Por esta razón, en 1952, Lord Ismay, secretario general de la Organización del Tratado del Atlántico Norte (OTAN) manifestó que el propósito de esta recién creada organización (vigente hasta nuestros días con 29 miembros europeos bajo el mando de Estados Unidos) era “mantener a los rusos fuera, a los americanos dentro, y a los alemanes controlados”.
Por su parte, la Unión Soviética, a pesar del impacto de la poderosa arma teórica con la que contaba, no supo aprovechar las circunstancias creadas por la crisis del capital para implementar una estrategia que respondiera a dichas necesidades. La incapacidad del capitalismo como sistema económico había quedado ya de manifiesto después del crack del 29 y las dos fatídicas guerras mundiales. La realidad reclamaba un cambio y el marxismo estaba en condiciones de demostrar su eficacia. Lamentablemente, la mala administración, las luchas intestinas dentro del partido, la represión política y el implemento de los gulags y otras formas de control político sobre los países satélite, llevaron a desencantar a los pueblos del modelo soviético.
La política estalinista se centró en la lucha externa sobre la hegemonía del comunismo soviético. Países como Polonia, Hungría, Rumania, Bulgaria, Checoslovaquia y Yugoslavia quedaron bajo la órbita soviética, y en la mayoría de los casos, quitando posiblemente el caso de Yugoslavia en el que Tito se negó a admitir la injerencia directa de Stalin, el control era casi absoluto desde Moscú. El error de la comprensión de la idea de las nacionalidades que Lenin había dilucidado ya mucho antes de la Revolución de Octubre, por parte de Stalin, costó caro al orden soviético.
Alemania, la gran derrotada, quedó en poder de los “cuatro grandes”. El país se dividió temporalmente entre Inglaterra, EU, Francia y la Unión Soviética; estos últimos controlando todo el este del país desde Berlín. Los primeros tres pactaron un acuerdo de cooperación del que surgiría la “bizona” o lo que más adelante sería la República Federal de Alemania. Por su parte Nikita Jrushchov, ya en el poder después de la muerte de Stalin, acaecida en 1953, decidió, en 1961, levantar el muro que dividiría las dos alemanias, creando así, la República Democrática Alemana.
La escalada de enfrentamientos entre los gobiernos soviético y americano continuaría durante las siguientes tres décadas. La crisis de los misiles fue, naturalmente, el momento más álgido de la contienda, principalmente por el peligro en el que pusieron ambos bandos al mundo entero bajo la amenaza de iniciar una guerra nuclear.
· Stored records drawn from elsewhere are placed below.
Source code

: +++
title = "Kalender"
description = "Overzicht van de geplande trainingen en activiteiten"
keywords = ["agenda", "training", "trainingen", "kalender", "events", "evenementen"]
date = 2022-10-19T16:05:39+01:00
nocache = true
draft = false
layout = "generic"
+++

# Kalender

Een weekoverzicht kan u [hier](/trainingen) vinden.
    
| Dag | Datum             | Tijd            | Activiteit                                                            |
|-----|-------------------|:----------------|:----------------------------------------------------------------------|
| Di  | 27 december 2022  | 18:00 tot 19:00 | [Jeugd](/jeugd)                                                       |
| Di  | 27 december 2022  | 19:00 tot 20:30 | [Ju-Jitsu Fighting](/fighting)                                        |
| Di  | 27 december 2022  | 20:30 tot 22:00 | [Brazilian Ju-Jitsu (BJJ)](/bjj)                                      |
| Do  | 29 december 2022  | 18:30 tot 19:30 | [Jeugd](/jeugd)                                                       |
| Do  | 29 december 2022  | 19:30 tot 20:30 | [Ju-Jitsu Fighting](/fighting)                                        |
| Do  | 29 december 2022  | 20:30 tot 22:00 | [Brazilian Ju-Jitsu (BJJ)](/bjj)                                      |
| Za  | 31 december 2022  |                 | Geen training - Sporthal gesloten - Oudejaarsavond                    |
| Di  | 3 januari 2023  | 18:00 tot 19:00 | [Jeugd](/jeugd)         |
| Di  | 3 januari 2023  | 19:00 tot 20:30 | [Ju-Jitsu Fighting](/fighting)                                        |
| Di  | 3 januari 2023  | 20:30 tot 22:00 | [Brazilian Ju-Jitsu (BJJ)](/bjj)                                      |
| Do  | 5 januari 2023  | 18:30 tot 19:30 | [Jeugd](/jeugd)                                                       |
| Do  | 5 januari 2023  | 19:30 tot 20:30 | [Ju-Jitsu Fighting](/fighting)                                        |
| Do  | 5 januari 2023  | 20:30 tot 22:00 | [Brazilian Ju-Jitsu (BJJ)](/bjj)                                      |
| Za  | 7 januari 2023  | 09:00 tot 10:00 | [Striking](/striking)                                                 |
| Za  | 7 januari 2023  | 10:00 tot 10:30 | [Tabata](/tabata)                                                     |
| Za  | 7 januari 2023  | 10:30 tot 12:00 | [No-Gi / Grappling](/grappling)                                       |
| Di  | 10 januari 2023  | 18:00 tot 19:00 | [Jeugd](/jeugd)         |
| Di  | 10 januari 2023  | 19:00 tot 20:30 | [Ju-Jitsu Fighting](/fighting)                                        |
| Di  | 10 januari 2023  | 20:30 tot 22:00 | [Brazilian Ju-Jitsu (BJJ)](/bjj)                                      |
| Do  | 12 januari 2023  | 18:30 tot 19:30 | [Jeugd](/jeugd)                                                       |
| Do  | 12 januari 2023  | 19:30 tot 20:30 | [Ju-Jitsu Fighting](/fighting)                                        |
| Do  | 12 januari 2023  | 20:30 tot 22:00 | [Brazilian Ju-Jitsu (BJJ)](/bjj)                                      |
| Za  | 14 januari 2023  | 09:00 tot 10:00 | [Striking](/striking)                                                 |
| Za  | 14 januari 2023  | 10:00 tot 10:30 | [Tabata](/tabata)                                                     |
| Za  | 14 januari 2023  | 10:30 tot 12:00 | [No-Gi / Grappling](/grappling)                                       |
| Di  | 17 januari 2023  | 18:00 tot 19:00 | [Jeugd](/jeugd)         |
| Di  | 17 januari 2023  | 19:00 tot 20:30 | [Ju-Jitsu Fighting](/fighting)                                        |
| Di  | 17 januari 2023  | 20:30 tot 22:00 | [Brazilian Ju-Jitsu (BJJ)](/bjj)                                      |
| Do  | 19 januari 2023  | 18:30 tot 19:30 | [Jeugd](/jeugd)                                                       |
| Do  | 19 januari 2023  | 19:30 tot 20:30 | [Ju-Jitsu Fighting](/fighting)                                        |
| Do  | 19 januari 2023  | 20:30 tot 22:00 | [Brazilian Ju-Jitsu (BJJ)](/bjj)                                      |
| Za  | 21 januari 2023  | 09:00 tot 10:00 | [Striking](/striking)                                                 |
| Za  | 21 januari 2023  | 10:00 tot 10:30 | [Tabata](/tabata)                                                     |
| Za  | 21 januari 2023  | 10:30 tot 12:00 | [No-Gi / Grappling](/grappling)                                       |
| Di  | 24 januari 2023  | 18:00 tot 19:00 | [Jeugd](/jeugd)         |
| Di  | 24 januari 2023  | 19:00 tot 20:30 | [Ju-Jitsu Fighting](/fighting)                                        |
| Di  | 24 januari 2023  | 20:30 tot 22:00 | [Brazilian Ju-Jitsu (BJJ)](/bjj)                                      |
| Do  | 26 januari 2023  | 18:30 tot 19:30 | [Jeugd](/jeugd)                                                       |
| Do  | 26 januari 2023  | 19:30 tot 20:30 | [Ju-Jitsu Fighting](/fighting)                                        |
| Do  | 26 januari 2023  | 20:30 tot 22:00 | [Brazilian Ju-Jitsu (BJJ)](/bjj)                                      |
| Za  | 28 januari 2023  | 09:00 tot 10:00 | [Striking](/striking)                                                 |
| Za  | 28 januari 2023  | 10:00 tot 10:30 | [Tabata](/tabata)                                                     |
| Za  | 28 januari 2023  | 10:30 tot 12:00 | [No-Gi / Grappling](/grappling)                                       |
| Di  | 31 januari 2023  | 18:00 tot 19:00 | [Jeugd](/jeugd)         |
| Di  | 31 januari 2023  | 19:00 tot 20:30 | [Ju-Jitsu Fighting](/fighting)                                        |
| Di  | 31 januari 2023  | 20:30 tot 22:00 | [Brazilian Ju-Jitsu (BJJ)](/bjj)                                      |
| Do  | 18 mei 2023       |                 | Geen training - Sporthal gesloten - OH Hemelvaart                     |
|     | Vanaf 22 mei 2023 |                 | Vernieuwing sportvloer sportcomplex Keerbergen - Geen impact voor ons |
A ésta le acompañó la lucha en el terreno científico que encabezó la URSS con el envío de la primera nave tripulada al espacio en 1961, a lo que respondieron los americanos en 1969 enviando al primer hombre a la luna, acontecimiento que más allá de su impacto publicitario no se tradujo en ningún aporte significativo. Los conflictos militares entre países pertenecientes a ambos bandos no cesaron durante este largo período. Las guerras más representativas que definieron toda la segunda mitad del siglo XX fueron la de Corea en 1950, la invasión a Vietnam por parte de los norteamericanos en 1955, la Revolución cubana de 1959 y, sobre todo, la Revolución china entre los comunistas encabezados por Mao y los nacionalistas del Kuomintang, cuyos efectos a largo plazo nunca imaginó el bloque capitalista.
Se renueva la esperanza
A grandes rasgos fueron estos los acontecimientos más importantes acaecidos durante la llamada Guerra Fría. En realidad, la “Guerra Fría” había comenzado desde el triunfo de los bolcheviques en Rusia en 1917 y la esencia de esta fue siempre el conflicto de clases entre proletarios y burgueses. La lucha entre los grandes poseedores del capital y las masas trabajadoras no cesó nunca desde que la burguesía, en 1789, se hizo del poder político. La caída del Muro de Berlín en noviembre de 1989 ha cobrado un significado ideológico que la sociedad ha asimilado erróneamente. El fracaso de la Unión Soviética, si bien es cierto que representó un duro golpe a la causa proletaria, no significó el fin de la contienda. La traición de Gorbachov y el desmantelamiento de la URSS representan una de las batallas perdidas más importantes en la historia de la lucha proletaria; sin embargo, hoy más que nunca, la lucha se revitaliza con mayor fuerza ante la grosera desigualdad que reina en el mundo.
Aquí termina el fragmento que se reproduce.